TOPEKA, Kan. (WIBW) -- Linda Brown of Brown v. Board of Education, died Sunday at the age of 75.
Her walk to the all-black Monroe School in the early 1950s sparked a lawsuit the changed history.
“When school started my friends would in fact take their books and walk four blocks to the all-white school and I would have to be bused clear across town and I just didn't understand that,” Brown told 13 NEWS in 1994. “I only knew that I wanted to go with the children that I played with on a daily basis."
Chief of Interpretation, Education and Cultural Resources at the Brown v. Board of Education Historic Site, Enimini Ekong, says the case was big task for the young girl.
"You don't wake up as a young person and say I'm going to change the world but for all she knew she was groomed for it,” Ekong said.
Her father, Reverend Oliver Brown, was among 13 plaintiffs in the Brown v. Board of Education case. The landmark Supreme Court decision eventually led to the desegregation of schools.
Linda was the movement’s fearless face.
"She was so photogenic and touched so many people through the photographs of her standing in front of the school,” Brown v.

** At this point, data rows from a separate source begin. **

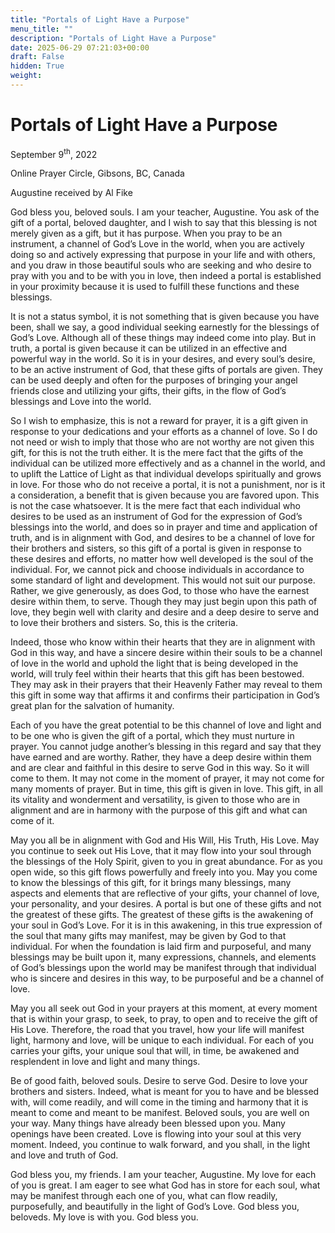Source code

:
 ```yaml
---
title: "Portals of Light Have a Purpose"
menu_title: ""
description: "Portals of Light Have a Purpose"
date: 2025-06-29 07:21:03+00:00
draft: False
hidden: True
weight:
---
```

# Portals of Light Have a Purpose

September 9<sup>th</sup>, 2022

Online Prayer Circle, Gibsons, BC, Canada

Augustine received by Al Fike

God bless you, beloved souls. I am your teacher, Augustine. You ask of the gift of a portal, beloved daughter, and I wish to say that this blessing is not merely given as a gift, but it has purpose. When you pray to be an instrument, a channel of God’s Love in the world, when you are actively doing so and actively expressing that purpose in your life and with others, and you draw in those beautiful souls who are seeking and who desire to pray with you and to be with you in love, then indeed a portal is established in your proximity because it is used to fulfill these functions and these blessings.

It is not a status symbol, it is not something that is given because you have been, shall we say, a good individual seeking earnestly for the blessings of God’s Love. Although all of these things may indeed come into play. But in truth, a portal is given because it can be utilized in an effective and powerful way in the world. So it is in your desires, and every soul’s desire, to be an active instrument of God, that these gifts of portals are given. They can be used deeply and often for the purposes of bringing your angel friends close and utilizing your gifts, their gifts, in the flow of God’s blessings and Love into the world.

So I wish to emphasize, this is not a reward for prayer, it is a gift given in response to your dedications and your efforts as a channel of love. So I do not need or wish to imply that those who are not worthy are not given this gift, for this is not the truth either. It is the mere fact that the gifts of the individual can be utilized more effectively and as a channel in the world, and to uplift the Lattice of Light as that individual develops spiritually and grows in love. For those who do not receive a portal, it is not a punishment, nor is it a consideration, a benefit that is given because you are favored upon. This is not the case whatsoever. It is the mere fact that each individual who desires to be used as an instrument of God for the expression of God’s blessings into the world, and does so in prayer and time and application of truth, and is in alignment with God, and desires to be a channel of love for their brothers and sisters, so this gift of a portal is given in response to these desires and efforts, no matter how well developed is the soul of the individual. For, we cannot pick and choose individuals in accordance to some standard of light and development. This would not suit our purpose. Rather, we give generously, as does God, to those who have the earnest desire within them, to serve. Though they may just begin upon this path of love, they begin well with clarity and desire and a deep desire to serve and to love their brothers and sisters. So, this is the criteria.

Indeed, those who know within their hearts that they are in alignment with God in this way, and have a sincere desire within their souls to be a channel of love in the world and uphold the light that is being developed in the world, will truly feel within their hearts that this gift has been bestowed. They may ask in their prayers that their Heavenly Father may reveal to them this gift in some way that affirms it and confirms their participation in God’s great plan for the salvation of humanity.

Each of you have the great potential to be this channel of love and light and to be one who is given the gift of a portal, which they must nurture in prayer. You cannot judge another’s blessing in this regard and say that they have earned and are worthy. Rather, they have a deep desire within them and are clear and faithful in this desire to serve God in this way. So it will come to them. It may not come in the moment of prayer, it may not come for many moments of prayer. But in time, this gift is given in love. This gift, in all its vitality and wonderment and versatility, is given to those who are in alignment and are in harmony with the purpose of this gift and what can come of it.

May you all be in alignment with God and His Will, His Truth, His Love. May you continue to seek out His Love, that it may flow into your soul through the blessings of the Holy Spirit, given to you in great abundance. For as you open wide, so this gift flows powerfully and freely into you. May you come to know the blessings of this gift, for it brings many blessings, many aspects and elements that are reflective of your gifts, your channel of love, your personality, and your desires. A portal is but one of these gifts and not the greatest of these gifts. The greatest of these gifts is the awakening of your soul in God’s Love. For it is in this awakening, in this true expression of the soul that many gifts may manifest, may be given by God to that individual. For when the foundation is laid firm and purposeful, and many blessings may be built upon it, many expressions, channels, and elements of God’s blessings upon the world may be manifest through that individual who is sincere and desires in this way, to be purposeful and be a channel of love.

May you all seek out God in your prayers at this moment, at every moment that is within your grasp, to seek, to pray, to open and to receive the gift of His Love. Therefore, the road that you travel, how your life will manifest light, harmony and love, will be unique to each individual. For each of you carries your gifts, your unique soul that will, in time, be awakened and resplendent in love and light and many things.

Be of good faith, beloved souls. Desire to serve God. Desire to love your brothers and sisters. Indeed, what is meant for you to have and be blessed with, will come readily, and will come in the timing and harmony that it is meant to come and meant to be manifest. Beloved souls, you are well on your way. Many things have already been blessed upon you. Many openings have been created. Love is flowing into your soul at this very moment. Indeed, you continue to walk forward, and you shall, in the light and love and truth of God.

God bless you, my friends. I am your teacher, Augustine. My love for each of you is great. I am eager to see what God has in store for each soul, what may be manifest through each one of you, what can flow readily, purposefully, and beautifully in the light of God’s Love. God bless you, beloveds. My love is with you. God bless you.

Board Historic Site Superintendent, Sherda Williams said.
But behind closed doors Linda shied away from the spotlight.
"It was very difficult for her as a young person to be thrown in the spotlight because she was and wanted to be a quiet person,” said friend Carolyn Campbell. “But she grew into that responsibility."
Friends remember a reserved, piano-playing poet.
"Anyone that knew Linda loved her because she was just a kind, meek type of person,” Campbell said.
The child of another plaintiff, Victoria Lawton-Benson often traveled with Linda.
"She was impeccably dressed,” said Lawton-Benson. “Her hair was never out of place and her finger nails were to die for."
She watched Linda fight for future generations.
"She believed in building legacy and doing things peacefully,” said Lawton-Benson. “Using a pen and your voice and stop this violence."
Now, that legacy lives on in more than just pictures.
"If not for Brown there wouldn't be the talks that we have about gender equality, there wouldn't be the talks about being ADA accessible,” said Ekong. “When you see how inclusive we're becoming as a society, all of that was really the snowball effect that occurred in 1954 and went forth."
Correction: an earlier version of this story said she died at age 76. It has been corrected to 75.